Why one can't submit an alternative thread pool to the streams API?

Sat Oct 26 00:45:09 UTC 2019

On Sun, Oct 13, 2019 at 9:17 AM Brian Goetz <brian.goetz at oracle.com> wrote:

> Don’t try to create and manage your own pools.  Don’t try to expose APIs
> that encourage your users to create and manage their own pools.  Use
> parallel streams for data parallelism, which automatically use the common
> pool.
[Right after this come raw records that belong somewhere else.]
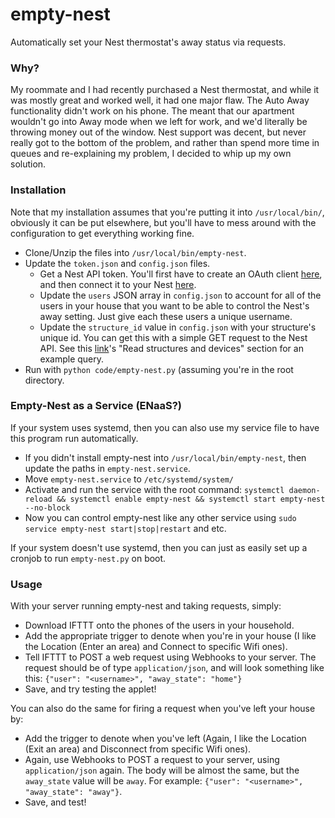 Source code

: # empty-nest
Automatically set your Nest thermostat's away status via requests.

### Why?
My roommate and I had recently purchased a Nest thermostat, and while it was mostly great and worked well, it had one major flaw. The Auto Away functionality didn't work on his phone. The meant that our apartment wouldn't go into Away mode when we left for work, and we'd literally be throwing money out of the window. Nest support was decent, but never really got to the bottom of the problem, and rather than spend more time in queues and re-explaining my problem, I decided to whip up my own solution.

### Installation
Note that my installation assumes that you're putting it into `/usr/local/bin/`, obviously it can be put elsewhere, but you'll have to mess around with the configuration to get everything working fine.
- Clone/Unzip the files into `/usr/local/bin/empty-nest`.
- Update the `token.json` and `config.json` files.
  + Get a Nest API token. You'll first have to create an OAuth client [here](https://codelabs.developers.google.com/codelabs/wwn-api-quickstart/#2), and then connect it to your Nest [here](https://codelabs.developers.google.com/codelabs/wwn-api-quickstart/#4).
  + Update the `users` JSON array in `config.json` to account for all of the users in your house that you want to be able to control the Nest's away setting. Just give each these users a unique username.
  + Update the `structure_id` value in `config.json` with your structure's unique id. You can get this with a simple GET request to the Nest API. See this [link](https://developers.nest.com/documentation/cloud/how-to-read-data)'s "Read structures and devices" section for an example query.
- Run with `python code/empty-nest.py` (assuming you're in the root directory.

### Empty-Nest as a Service (ENaaS?)
If your system uses systemd, then you can also use my service file to have this program run automatically.
- If you didn't install empty-nest into `/usr/local/bin/empty-nest`, then update the paths in `empty-nest.service`.
- Move `empty-nest.service` to `/etc/systemd/system/`
- Activate and run the service with the root command: `systemctl daemon-reload && systemctl enable empty-nest && systemctl start empty-nest --no-block`
- Now you can control empty-nest like any other service using `sudo service empty-nest start|stop|restart` and etc.

If your system doesn't use systemd, then you can just as easily set up a cronjob to run `empty-nest.py` on boot.

### Usage
With your server running empty-nest and taking requests, simply:
- Download IFTTT onto the phones of the users in your household.
- Add the appropriate trigger to denote when you're in your house (I like the Location (Enter an area) and Connect to specific Wifi ones).
- Tell IFTTT to POST a web request using Webhooks to your server. The request should be of type `application/json`, and will look something like this: `{"user": "<username>", "away_state": "home"}`
- Save, and try testing the applet!

You can also do the same for firing a request when you've left your house by:
- Add the trigger to denote when you've left (Again, I like the Location (Exit an area) and Disconnect from specific Wifi ones).
- Again, use Webhooks to POST a request to your server, using `application/json` again. The body will be almost the same, but the `away_state` value will be `away`. For example: `{"user": "<username>", "away_state": "away"}`.
- Save, and test!

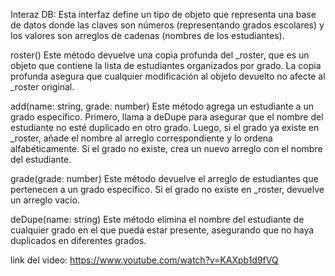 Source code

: Interaz DB: Esta interfaz define un tipo de objeto que representa una base de datos donde las claves son números (representando grados escolares) y los valores son arreglos de cadenas (nombres de los estudiantes).

roster()
Este método devuelve una copia profunda del _roster, que es un objeto que contiene la lista de estudiantes organizados por grado. La copia profunda asegura que cualquier modificación al objeto devuelto no afecte al _roster original.

add(name: string, grade: number)
Este método agrega un estudiante a un grado específico. Primero, llama a deDupe para asegurar que el nombre del estudiante no esté duplicado en otro grado. Luego, si el grado ya existe en _roster, añade el nombre al arreglo correspondiente y lo ordena alfabéticamente. Si el grado no existe, crea un nuevo arreglo con el nombre del estudiante.

grade(grade: number)
Este método devuelve el arreglo de estudiantes que pertenecen a un grado específico. Si el grado no existe en _roster, devuelve un arreglo vacío.

deDupe(name: string)
Este método elimina el nombre del estudiante de cualquier grado en el que pueda estar presente, asegurando que no haya duplicados en diferentes grados.


link del video: https://www.youtube.com/watch?v=KAXpb1d9fVQ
The common pool is sized to the number of cores; if you create more
> threads, then they just compete for the cores, and you’re paying for extra
> context switching and you will get less throughput — plus (much) more
> memory consumption, more configuration, and more complexity.
>
> The “I know what is happening” that you are seeking is an illusion.  Don’t
> be tempted by it.  99.9% of the time, you’re just going to make it worse.
>

This advice isn't optimal for every type of parallel workload. For example,
for spinning disks with high-latency seek, when reading and/or writing
multiple large files in parallel, one file per stream item, performance
will completely tank if you set the number of threads in a parallel stream
to more than 2 or so.

Most of the time when a job is submitted to a custom pool, it is to control
the level of parallelism. If you don't want people to use anything other
than the common pool, then you should at least add a provision to the API
to set the level of parallelism for a given stream, e.g. `.parallel(2)`.